Records excerpted from a collection:
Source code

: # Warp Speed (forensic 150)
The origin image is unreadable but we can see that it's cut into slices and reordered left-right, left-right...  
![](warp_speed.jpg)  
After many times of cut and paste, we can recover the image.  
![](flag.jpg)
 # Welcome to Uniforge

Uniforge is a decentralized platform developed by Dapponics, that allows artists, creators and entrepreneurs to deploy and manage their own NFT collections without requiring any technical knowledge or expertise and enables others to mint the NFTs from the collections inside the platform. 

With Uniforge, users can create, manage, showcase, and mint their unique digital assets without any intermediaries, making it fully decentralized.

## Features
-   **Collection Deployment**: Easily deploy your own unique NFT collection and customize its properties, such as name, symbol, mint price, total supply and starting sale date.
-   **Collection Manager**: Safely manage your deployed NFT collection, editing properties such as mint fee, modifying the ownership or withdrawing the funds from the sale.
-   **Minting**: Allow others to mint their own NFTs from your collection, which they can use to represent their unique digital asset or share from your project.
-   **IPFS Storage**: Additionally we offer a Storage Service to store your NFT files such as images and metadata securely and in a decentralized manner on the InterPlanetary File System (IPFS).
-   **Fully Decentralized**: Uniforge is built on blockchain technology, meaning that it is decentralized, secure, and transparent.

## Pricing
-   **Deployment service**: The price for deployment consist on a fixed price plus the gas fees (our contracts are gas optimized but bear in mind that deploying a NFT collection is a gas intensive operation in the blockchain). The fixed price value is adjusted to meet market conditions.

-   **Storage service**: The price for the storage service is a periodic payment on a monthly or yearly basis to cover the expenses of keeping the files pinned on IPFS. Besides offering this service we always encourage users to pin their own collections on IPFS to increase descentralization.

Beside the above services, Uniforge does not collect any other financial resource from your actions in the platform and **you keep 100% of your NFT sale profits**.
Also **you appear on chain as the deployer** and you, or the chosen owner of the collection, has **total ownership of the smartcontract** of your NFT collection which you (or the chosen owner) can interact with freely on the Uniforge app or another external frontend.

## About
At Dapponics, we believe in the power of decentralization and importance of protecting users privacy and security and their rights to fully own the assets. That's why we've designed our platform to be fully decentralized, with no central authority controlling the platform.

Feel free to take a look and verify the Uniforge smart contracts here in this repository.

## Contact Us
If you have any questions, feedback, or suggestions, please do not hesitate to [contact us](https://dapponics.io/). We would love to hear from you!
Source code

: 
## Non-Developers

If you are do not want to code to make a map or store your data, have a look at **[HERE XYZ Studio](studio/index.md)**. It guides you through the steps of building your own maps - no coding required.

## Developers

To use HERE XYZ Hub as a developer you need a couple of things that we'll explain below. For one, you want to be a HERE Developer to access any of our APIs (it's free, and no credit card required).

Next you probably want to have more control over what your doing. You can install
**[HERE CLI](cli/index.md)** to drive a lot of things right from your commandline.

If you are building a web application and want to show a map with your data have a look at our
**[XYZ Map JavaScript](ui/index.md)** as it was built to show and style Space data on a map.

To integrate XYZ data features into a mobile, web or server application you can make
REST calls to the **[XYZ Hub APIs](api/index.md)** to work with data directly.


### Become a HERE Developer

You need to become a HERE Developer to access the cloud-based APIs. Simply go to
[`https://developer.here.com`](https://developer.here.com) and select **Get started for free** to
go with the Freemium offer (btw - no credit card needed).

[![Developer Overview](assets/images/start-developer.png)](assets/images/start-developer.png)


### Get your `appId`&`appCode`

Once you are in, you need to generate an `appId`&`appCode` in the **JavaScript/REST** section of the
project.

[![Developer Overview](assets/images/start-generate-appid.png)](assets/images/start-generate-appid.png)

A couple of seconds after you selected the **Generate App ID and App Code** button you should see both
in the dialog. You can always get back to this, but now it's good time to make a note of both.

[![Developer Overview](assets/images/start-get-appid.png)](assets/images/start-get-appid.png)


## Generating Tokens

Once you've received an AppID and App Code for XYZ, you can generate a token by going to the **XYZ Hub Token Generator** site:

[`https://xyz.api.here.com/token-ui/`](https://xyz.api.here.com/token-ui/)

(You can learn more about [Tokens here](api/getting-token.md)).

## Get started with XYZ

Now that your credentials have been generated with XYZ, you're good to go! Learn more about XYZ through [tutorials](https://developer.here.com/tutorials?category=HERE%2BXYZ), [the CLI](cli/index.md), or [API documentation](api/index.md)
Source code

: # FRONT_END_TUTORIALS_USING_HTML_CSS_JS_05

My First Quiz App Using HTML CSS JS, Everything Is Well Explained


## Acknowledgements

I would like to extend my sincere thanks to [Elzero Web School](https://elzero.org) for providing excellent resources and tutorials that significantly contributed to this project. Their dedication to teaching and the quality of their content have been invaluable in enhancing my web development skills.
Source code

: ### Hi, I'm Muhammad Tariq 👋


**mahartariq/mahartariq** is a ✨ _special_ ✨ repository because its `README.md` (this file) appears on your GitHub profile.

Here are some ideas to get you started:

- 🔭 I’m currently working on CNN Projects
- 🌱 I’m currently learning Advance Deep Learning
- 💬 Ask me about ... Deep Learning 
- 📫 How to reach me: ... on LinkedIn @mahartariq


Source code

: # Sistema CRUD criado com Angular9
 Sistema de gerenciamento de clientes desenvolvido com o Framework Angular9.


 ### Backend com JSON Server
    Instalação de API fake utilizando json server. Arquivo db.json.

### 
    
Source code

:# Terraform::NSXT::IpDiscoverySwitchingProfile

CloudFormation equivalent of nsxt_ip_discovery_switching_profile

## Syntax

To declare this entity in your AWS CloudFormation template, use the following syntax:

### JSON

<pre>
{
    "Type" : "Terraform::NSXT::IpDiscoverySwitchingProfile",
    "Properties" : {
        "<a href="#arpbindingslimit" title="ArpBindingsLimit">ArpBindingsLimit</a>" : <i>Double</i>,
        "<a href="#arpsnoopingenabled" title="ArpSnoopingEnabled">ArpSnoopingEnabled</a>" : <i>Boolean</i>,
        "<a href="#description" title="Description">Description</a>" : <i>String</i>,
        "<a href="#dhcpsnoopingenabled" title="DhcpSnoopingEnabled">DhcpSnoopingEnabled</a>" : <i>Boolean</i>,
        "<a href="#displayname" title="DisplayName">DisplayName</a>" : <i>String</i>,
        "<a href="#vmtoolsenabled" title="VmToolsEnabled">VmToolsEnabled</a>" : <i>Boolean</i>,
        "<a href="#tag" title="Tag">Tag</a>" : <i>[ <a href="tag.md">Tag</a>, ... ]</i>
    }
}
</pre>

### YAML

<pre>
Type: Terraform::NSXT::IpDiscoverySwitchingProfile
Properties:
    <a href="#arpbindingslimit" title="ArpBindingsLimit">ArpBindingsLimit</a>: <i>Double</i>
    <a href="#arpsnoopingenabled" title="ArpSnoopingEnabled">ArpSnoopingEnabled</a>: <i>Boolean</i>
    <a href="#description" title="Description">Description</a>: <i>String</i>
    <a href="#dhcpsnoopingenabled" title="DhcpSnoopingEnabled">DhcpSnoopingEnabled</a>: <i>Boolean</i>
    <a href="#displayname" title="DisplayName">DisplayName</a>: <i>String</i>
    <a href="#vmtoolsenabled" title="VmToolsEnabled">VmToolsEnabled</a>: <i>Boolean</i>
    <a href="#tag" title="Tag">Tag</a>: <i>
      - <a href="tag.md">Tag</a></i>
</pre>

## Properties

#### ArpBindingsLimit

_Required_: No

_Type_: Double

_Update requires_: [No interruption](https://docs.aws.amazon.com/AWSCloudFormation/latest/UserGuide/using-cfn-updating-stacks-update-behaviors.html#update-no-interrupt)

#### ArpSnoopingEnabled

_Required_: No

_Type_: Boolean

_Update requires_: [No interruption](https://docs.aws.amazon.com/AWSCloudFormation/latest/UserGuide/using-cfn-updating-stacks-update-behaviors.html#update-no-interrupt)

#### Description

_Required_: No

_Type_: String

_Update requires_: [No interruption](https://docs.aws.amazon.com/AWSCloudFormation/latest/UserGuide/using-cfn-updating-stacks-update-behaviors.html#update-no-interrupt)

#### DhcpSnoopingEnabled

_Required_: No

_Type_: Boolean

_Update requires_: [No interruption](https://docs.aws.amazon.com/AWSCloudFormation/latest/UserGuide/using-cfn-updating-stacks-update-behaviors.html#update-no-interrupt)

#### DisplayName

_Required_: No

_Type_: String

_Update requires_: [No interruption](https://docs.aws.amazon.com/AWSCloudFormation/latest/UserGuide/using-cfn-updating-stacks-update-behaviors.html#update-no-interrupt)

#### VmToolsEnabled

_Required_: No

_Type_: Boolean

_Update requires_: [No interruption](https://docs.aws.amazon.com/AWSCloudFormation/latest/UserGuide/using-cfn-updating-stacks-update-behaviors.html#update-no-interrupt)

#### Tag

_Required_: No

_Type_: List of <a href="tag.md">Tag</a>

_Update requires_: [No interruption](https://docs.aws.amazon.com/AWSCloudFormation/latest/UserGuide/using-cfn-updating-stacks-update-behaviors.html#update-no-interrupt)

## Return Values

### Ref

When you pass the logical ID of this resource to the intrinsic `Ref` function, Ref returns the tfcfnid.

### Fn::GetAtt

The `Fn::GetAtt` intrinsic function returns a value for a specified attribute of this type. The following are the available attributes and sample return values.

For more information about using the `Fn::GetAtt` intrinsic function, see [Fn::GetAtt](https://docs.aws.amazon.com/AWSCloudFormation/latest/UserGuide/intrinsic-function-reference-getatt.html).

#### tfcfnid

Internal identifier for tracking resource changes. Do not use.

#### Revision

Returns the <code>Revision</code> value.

» **Task objective**
Word for word, restate the lines of the data above that fall between the line holding "## Acknowledgements" and the line holding "- 🔭 I’m currently working on CNN Projects", inclusive, and no other lines.

» **Task response**
## Acknowledgements

I would like to extend my sincere thanks to [Elzero Web School](https://elzero.org) for providing excellent resources and tutorials that significantly contributed to this project. Their dedication to teaching and the quality of their content have been invaluable in enhancing my web development skills.
Source code

: ### Hi, I'm Muhammad Tariq 👋


**mahartariq/mahartariq** is a ✨ _special_ ✨ repository because its `README.md` (this file) appears on your GitHub profile.

Here are some ideas to get you started:

- 🔭 I’m currently working on CNN Projects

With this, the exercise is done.